President Donald Trump speaks during a meeting with German Chancellor Friedrich Merz in the Oval Office at the White House, Tuesday, March 3, 2026, in Washington. (AP Photo/Mark Schiefelbein)

A federal judge is probing whether President Donald Trump’s lawyers made the court a “victim of a fraud” by colluding through his lawsuit against the Internal Revenue Service (IRS) to create the controversial “anti-weaponization” fund. 

U.S. District Judge Kathleen M. Williams opened the inquiry Friday evening, giving Trump’s lawyers until June 12 to respond to allegations that they deceived the court to obtain the $1.8 billion settlement connected to the IRS lawsuit. 

The allegations stem from a brief filed by a group of 35 former federal judges who asked the court to reopen the case due to questions about “manipulation of the judicial system.”  

“The Court was deceived,” reads their brief.

“To be clear, [Trump’s]’ settlement was not, and never will be, legally justified,” it reads. “That is because the Acting Attorney General’s Order creating the Anti-Weaponization Fund identified the Judgment Fund and the Attorney General’s authority to enter ‘compromise settlements’ … as the basis for the creation of the Anti-Weaponization Fund. Both of those authorities require the existence of a legitimate litigation and not, as here, one that is collusive, feigned, or fraudulent.”

The fund was already temporarily blocked earlier today by U.S. District Judge Leonie Brinkema, who said the hold was necessary to ensure no money was “irreversibly disbursed” from it, since several lawsuits are pending against it. 

The “Anti-Weaponization Fund” was created to compensate people the Trump administration deemed victims of adverse actions from the Biden administration.
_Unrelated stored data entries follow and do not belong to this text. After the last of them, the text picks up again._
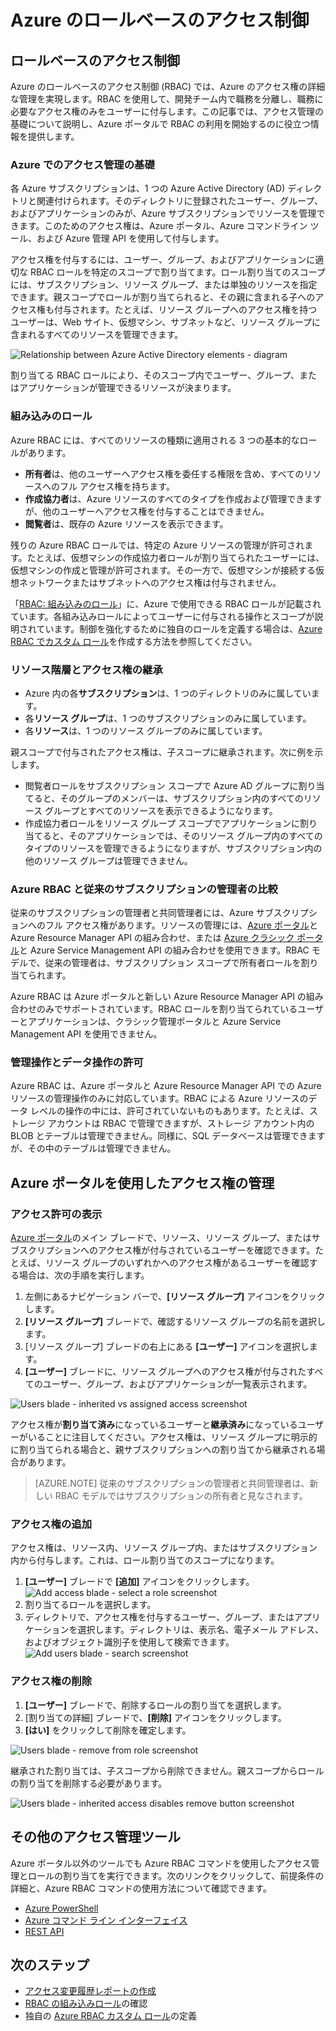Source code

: <properties
	pageTitle="Azure Active Directory のロールベースのアクセス制御 | Microsoft Azure"
	description="Azure ポータルで Azure のロールベースのアクセス制御を使用したアクセス管理を開始します。ロールの割り当てを使用して、ディレクトリ内でアクセス許可を割り当てます。"
	services="active-directory"
	documentationCenter=""
	authors="kgremban"
	manager="stevenpo"
	editor=""/>

<tags
	ms.service="active-directory"
	ms.devlang="na"
	ms.topic="get-started-article"
	ms.tgt_pltfrm="na"
	ms.workload="identity"
	ms.date="03/30/2016"
	ms.author="kgremban"/>

# Azure のロールベースのアクセス制御

## ロールベースのアクセス制御
Azure のロールベースのアクセス制御 (RBAC) では、Azure のアクセス権の詳細な管理を実現します。RBAC を使用して、開発チーム内で職務を分離し、職務に必要なアクセス権のみをユーザーに付与します。この記事では、アクセス管理の基礎について説明し、Azure ポータルで RBAC の利用を開始するのに役立つ情報を提供します。

### Azure でのアクセス管理の基礎
各 Azure サブスクリプションは、1 つの Azure Active Directory (AD) ディレクトリと関連付けられます。そのディレクトリに登録されたユーザー、グループ、およびアプリケーションのみが、Azure サブスクリプションでリソースを管理できます。このためのアクセス権は、Azure ポータル、Azure コマンドライン ツール、および Azure 管理 API を使用して付与します。

アクセス権を付与するには、ユーザー、グループ、およびアプリケーションに適切な RBAC ロールを特定のスコープで割り当てます。ロール割り当てのスコープには、サブスクリプション、リソース グループ、または単独のリソースを指定できます。親スコープでロールが割り当てられると、その親に含まれる子へのアクセス権も付与されます。たとえば、リソース グループへのアクセス権を持つユーザーは、Web サイト、仮想マシン、サブネットなど、リソース グループに含まれるすべてのリソースを管理できます。

![Relationship between Azure Active Directory elements - diagram](./media/role-based-access-control-configure/rbac_aad.png)

割り当てる RBAC ロールにより、そのスコープ内でユーザー、グループ、またはアプリケーションが管理できるリソースが決まります。

### 組み込みのロール
Azure RBAC には、すべてのリソースの種類に適用される 3 つの基本的なロールがあります。

- **所有者**は、他のユーザーへアクセス権を委任する権限を含め、すべてのリソースへのフル アクセス権を持ちます。
- **作成協力者**は、Azure リソースのすべてのタイプを作成および管理できますが、他のユーザーへアクセス権を付与することはできません。
- **閲覧者**は、既存の Azure リソースを表示できます。

残りの Azure RBAC ロールでは、特定の Azure リソースの管理が許可されます。たとえば、仮想マシンの作成協力者ロールが割り当てられたユーザーには、仮想マシンの作成と管理が許可されます。その一方で、仮想マシンが接続する仮想ネットワークまたはサブネットへのアクセス権は付与されません。

「[RBAC: 組み込みのロール](role-based-access-built-in-roles.md)」に、Azure で使用できる RBAC ロールが記載されています。各組み込みロールによってユーザーに付与される操作とスコープが説明されています。制御を強化するために独自のロールを定義する場合は、[Azure RBAC でカスタム ロール](role-based-access-control-custom-roles.md)を作成する方法を参照してください。

### リソース階層とアクセス権の継承
- Azure 内の各**サブスクリプション**は、1 つのディレクトリのみに属しています。
- 各**リソース グループ**は、1 つのサブスクリプションのみに属しています。
- 各**リソース**は、1 つのリソース グループのみに属しています。

親スコープで付与されたアクセス権は、子スコープに継承されます。次に例を示します。

- 閲覧者ロールをサブスクリプション スコープで Azure AD グループに割り当てると、そのグループのメンバーは、サブスクリプション内のすべてのリソース グループとすべてのリソースを表示できるようになります。  
- 作成協力者ロールをリソース グループ スコープでアプリケーションに割り当てると、そのアプリケーションでは、そのリソース グループ内のすべてのタイプのリソースを管理できるようになりますが、サブスクリプション内の他のリソース グループは管理できません。

### Azure RBAC と従来のサブスクリプションの管理者の比較
従来のサブスクリプションの管理者と共同管理者には、Azure サブスクリプションへのフル アクセス権があります。リソースの管理には、[Azure ポータル](https://portal.azure.com)と Azure Resource Manager API の組み合わせ、または [Azure クラシック ポータル](https://manage.windowsazure.com)と Azure Service Management API の組み合わせを使用できます。RBAC モデルで、従来の管理者は、サブスクリプション スコープで所有者ロールを割り当てられます。

Azure RBAC は Azure ポータルと新しい Azure Resource Manager API の組み合わせのみでサポートされています。RBAC ロールを割り当てられているユーザーとアプリケーションは、クラシック管理ポータルと Azure Service Management API を使用できません。

### 管理操作とデータ操作の許可
Azure RBAC は、Azure ポータルと Azure Resource Manager API での Azure リソースの管理操作のみに対応しています。RBAC による Azure リソースのデータ レベルの操作の中には、許可されていないものもあります。たとえば、ストレージ アカウントは RBAC で管理できますが、ストレージ アカウント内の BLOB とテーブルは管理できません。同様に、SQL データベースは管理できますが、その中のテーブルは管理できません。

## Azure ポータルを使用したアクセス権の管理
### アクセス許可の表示
[Azure ポータル](https://portal.azure.com)のメイン ブレードで、リソース、リソース グループ、またはサブスクリプションへのアクセス権が付与されているユーザーを確認できます。たとえば、リソース グループのいずれかへのアクセス権があるユーザーを確認する場合は、次の手順を実行します。

1. 左側にあるナビゲーション バーで、**[リソース グループ]** アイコンをクリックします。
2. **[リソース グループ]** ブレードで、確認するリソース グループの名前を選択します。
3. [リソース グループ] ブレードの右上にある **[ユーザー]** アイコンを選択します。
4. **[ユーザー]** ブレードに、リソース グループへのアクセス権が付与されたすべてのユーザー、グループ、およびアプリケーションが一覧表示されます。

![Users blade - inherited vs assigned access screenshot](./media/role-based-access-control-configure/view-access.png)

アクセス権が**割り当て済み**になっているユーザーと**継承済み**になっているユーザーがいることに注目してください。アクセス権は、リソース グループに明示的に割り当てられる場合と、親サブスクリプションへの割り当てから継承される場合があります。

> [AZURE.NOTE] 従来のサブスクリプションの管理者と共同管理者は、新しい RBAC モデルではサブスクリプションの所有者と見なされます。


### アクセス権の追加
アクセス権は、リソース内、リソース グループ内、またはサブスクリプション内から付与します。これは、ロール割り当てのスコープになります。

1. **[ユーザー]** ブレードで **[追加]** アイコンをクリックします。![Add access blade - select a role screenshot](./media/role-based-access-control-configure/grant-access1.png)
2. 割り当てるロールを選択します。
3. ディレクトリで、アクセス権を付与するユーザー、グループ、またはアプリケーションを選択します。ディレクトリは、表示名、電子メール アドレス、およびオブジェクト識別子を使用して検索できます。![Add users blade - search screenshot](./media/role-based-access-control-configure/grant-access2.png)

### アクセス権の削除

1. **[ユーザー]** ブレードで、削除するロールの割り当てを選択します。
2. [割り当ての詳細] ブレードで、**[削除]** アイコンをクリックします。
3. **[はい]** をクリックして削除を確定します。

![Users blade - remove from role screenshot](./media/role-based-access-control-configure/remove-access1.png)

継承された割り当ては、子スコープから削除できません。親スコープからロールの割り当てを削除する必要があります。

![Users blade - inherited access disables remove button screenshot](./media/role-based-access-control-configure/remove-access2.png)

## その他のアクセス管理ツール
Azure ポータル以外のツールでも Azure RBAC コマンドを使用したアクセス管理とロールの割り当てを実行できます。次のリンクをクリックして、前提条件の詳細と、Azure RBAC コマンドの使用方法について確認できます。

- [Azure PowerShell](role-based-access-control-manage-access-powershell.md)
- [Azure コマンド ライン インターフェイス](role-based-access-control-manage-access-azure-cli.md)
- [REST API](role-based-access-control-manage-access-rest.md)

## 次のステップ
- [アクセス変更履歴レポートの作成](role-based-access-control-access-change-history-report.md)
- [RBAC の組み込みロール](role-based-access-built-in-roles.md)の確認
- 独自の [Azure RBAC カスタム ロール](role-based-access-control-custom-roles.md)の定義

<!---HONumber=AcomDC_0406_2016-->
However, the fund was immediately panned, even by congressional Republicans, and derided as a corrupt “slush fund” for Trump’s friends and allies. 

It was created after Trump withdrew his $10 billion lawsuit against the IRS for allegedly leaking his tax records during his first term. However, the former federal judges’ brief noted that no settlement was referenced in that dismissal. 

“Here, the [former judges] advance grievous allegations that Plaintiffs voluntarily dismissed this litigation solely to avoid judicial scrutiny of a lawsuit that ‘was collusive from the start,’ and was only filed to provide the imprimatur of legality for an unlawful settlement,” reads Judge Williams order.